In Katyn, a four-and-a-half-meter cross was erected on an iron base, called the primatial cross. The inscription on the cross informed about the planned ‘erection of the cross in this place commemorating the death of Polish officers’. The inscriptions on the plaques in front of the cross still lied – in Polish and Russian – attributing the death of Polish officers to German fascists

 

31 October 1988

Tadeusz Pieńkowski photographs the cemetery in Katyn, modernised by the Soviet authorities, where four similar graves and plaques with bilingual inscription ‘To the victims of fascism – Polish officers executed by shooting by the Nazis in 1941’ are located. The sideboard placed near the road Smolensk – Vitebsk informs about the possibility of visiting the ‘Memorial – victims of fascism, Polish officers executed by shooting by the Nazis in 1941’

 

31 October 1988

In Toronto ‘Wydawnictwo 966’ publishes a brochure signed by Stanisław Karpiński (probably a pseudonym) titled ‘Zbrodnia katyńska w świetle dowodów niemieckich’ (‘Katyn Massacre in light of German evidence) which on 100 pages critically assesses the evidence that may bear witness to the Soviet responsibility for the massacre of prisoners in 1940. The author estimates that ‘the German provocation in Katyn mocked the Polish nation’ and explains that ‘in the general frontal chaos the POWs from the Ostashkov and Starobelsk camps went home’

5 / 6 July 1989

The Chairman of the Council for the Protection of Struggle and Martyrdom Sites, General Roman Paszkowski, after identifying the ‘unknown perpetrators’, managed to convince them to return the Katyn monument stolen from the ‘Katyn Valley’ in August 1981 – and the monument – slightly damaged – was taken to the bushes near the Powązki Cemetery.

 

11 August 1989

 The Council for the Protection of Struggle and Martyrdom Sites called on the Public Prosecutor General of the People’s Republic of Poland to ask the authorities of the USSR to start an investigation into the Katyn Massacre

 

17 September 1989

The first meeting of the Katyn Families took place in the St.
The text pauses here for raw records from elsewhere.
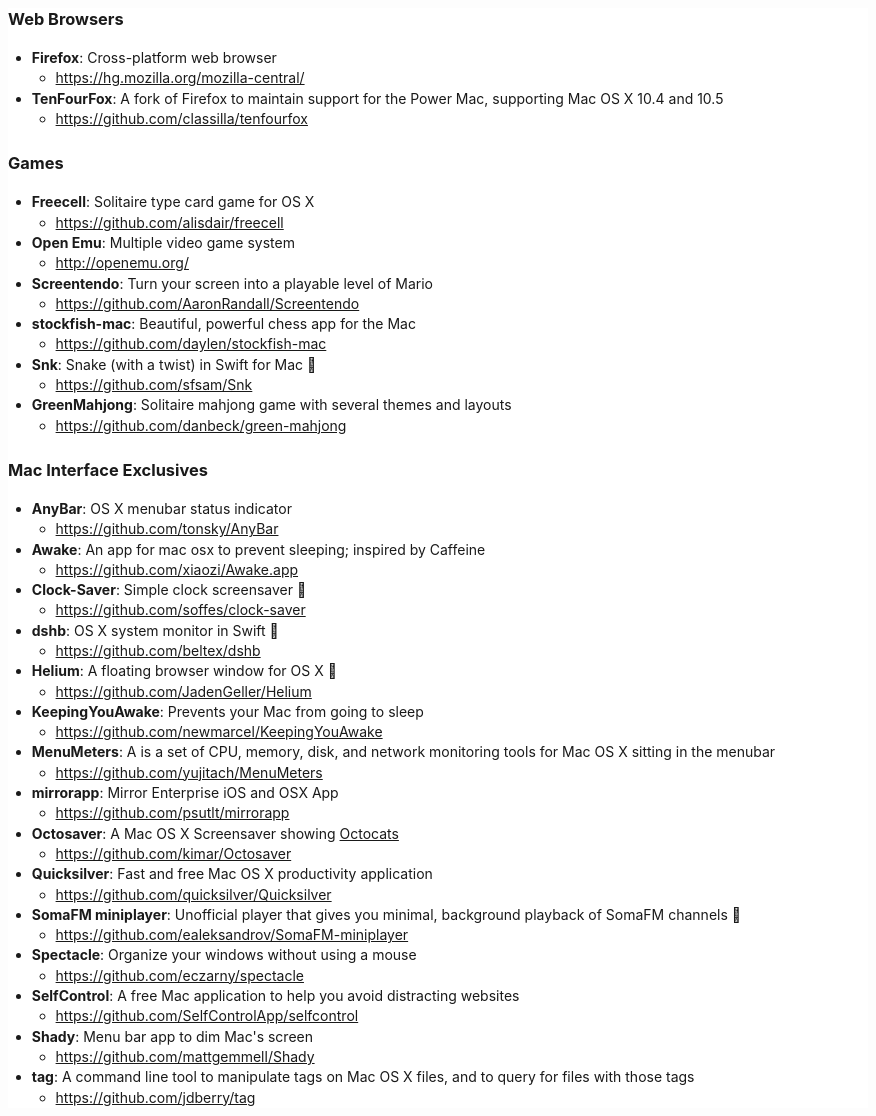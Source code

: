 ### Web Browsers
- **Firefox**: Cross-platform web browser
  - https://hg.mozilla.org/mozilla-central/
- **TenFourFox**: A fork of Firefox to maintain support for the Power Mac, supporting Mac OS X 10.4 and 10.5
  - https://github.com/classilla/tenfourfox

### Games
- **Freecell**: Solitaire type card game for OS X
  - https://github.com/alisdair/freecell
- **Open Emu**: Multiple video game system
  - http://openemu.org/
- **Screentendo**: Turn your screen into a playable level of Mario
  - https://github.com/AaronRandall/Screentendo
- **stockfish-mac**: Beautiful, powerful chess app for the Mac
  - https://github.com/daylen/stockfish-mac
- **Snk**: Snake (with a twist) in Swift for Mac :large_orange_diamond:
  - https://github.com/sfsam/Snk
- **GreenMahjong**: Solitaire mahjong game with several themes and layouts
  - https://github.com/danbeck/green-mahjong
  
### Mac Interface Exclusives
- **AnyBar**: OS X menubar status indicator
  - https://github.com/tonsky/AnyBar
- **Awake**: An app for mac osx to prevent sleeping; inspired by Caffeine
  - https://github.com/xiaozi/Awake.app
- **Clock-Saver**: Simple clock screensaver :large_orange_diamond:
  - https://github.com/soffes/clock-saver
- **dshb**: OS X system monitor in Swift :large_orange_diamond:
  - https://github.com/beltex/dshb
- **Helium**: A floating browser window for OS X :large_orange_diamond:
  - https://github.com/JadenGeller/Helium
- **KeepingYouAwake**: Prevents your Mac from going to sleep
  - https://github.com/newmarcel/KeepingYouAwake
- **MenuMeters**: A is a set of CPU, memory, disk, and network monitoring tools for Mac OS X sitting in the menubar
  - https://github.com/yujitach/MenuMeters
- **mirrorapp**: Mirror Enterprise iOS and OSX App
  - https://github.com/psutlt/mirrorapp
- **Octosaver**: A Mac OS X Screensaver showing [Octocats](https://octodex.github.com/)
  - https://github.com/kimar/Octosaver
- **Quicksilver**: Fast and free Mac OS X productivity application
  - https://github.com/quicksilver/Quicksilver
- **SomaFM miniplayer**: Unofficial player that gives you minimal, background playback of SomaFM channels :large_orange_diamond:
  - https://github.com/ealeksandrov/SomaFM-miniplayer
- **Spectacle**: Organize your windows without using a mouse
  - https://github.com/eczarny/spectacle
- **SelfControl**: A free Mac application to help you avoid distracting websites
  - https://github.com/SelfControlApp/selfcontrol
- **Shady**: Menu bar app to dim Mac's screen
  - https://github.com/mattgemmell/Shady
- **tag**: A command line tool to manipulate tags on Mac OS X files, and to query for files with those tags
  - https://github.com/jdberry/tag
Stanisław Kostka Church in Warsaw, at which the Federation of Katyn Families was established, headed by Dr. Bożena Łojek, the President of the Federation

 

12 October 1989

Public Prosecutor General of the People’s Republic of Poland Józef Żyto addressed a request to the Prosecutor General of the USSR – Aleksander Suchariev to start an investigation into the Katyn Massacre in 1940.